PROBLEM DETAILS: Each line below should be repeated exactly, but no picture should be carried over.

(Beginning of SUPPLIED RECORDS)

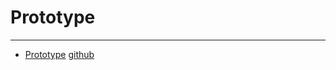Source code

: 
# Prototype

----

* [Prototype](http://www.prototypejs.org/) [github](http://github.com/sstephenson/prototype)

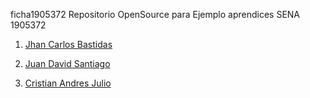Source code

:ficha1905372
Repositorio OpenSource para Ejemplo aprendices SENA 1905372


1. [Jhan Carlos Bastidas](https://github.com/JhanCarlos-117/ficha1905372/blob/master/Markdown/JhanCBB.md)

2. [Juan David Santiago](https://github.com/juan2209/ficha1905372/blob/master/Presentacion/Juan-Santiago.md)

3. [Cristian Andres Julio](https://github.com/CristianJulio/ficha1905372/blob/master/CristianJulio/cristianjulio.md)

(End of SUPPLIED RECORDS)

ANSWER TO THE EXERCISE:
Source code

: 
# Prototype

----

* [Prototype](http://www.prototypejs.org/) [github](http://github.com/sstephenson/prototype)

Source code

:ficha1905372
Repositorio OpenSource para Ejemplo aprendices SENA 1905372


1. [Jhan Carlos Bastidas](https://github.com/JhanCarlos-117/ficha1905372/blob/master/Markdown/JhanCBB.md)

2. [Juan David Santiago](https://github.com/juan2209/ficha1905372/blob/master/Presentacion/Juan-Santiago.md)

3. [Cristian Andres Julio](https://github.com/CristianJulio/ficha1905372/blob/master/CristianJulio/cristianjulio.md)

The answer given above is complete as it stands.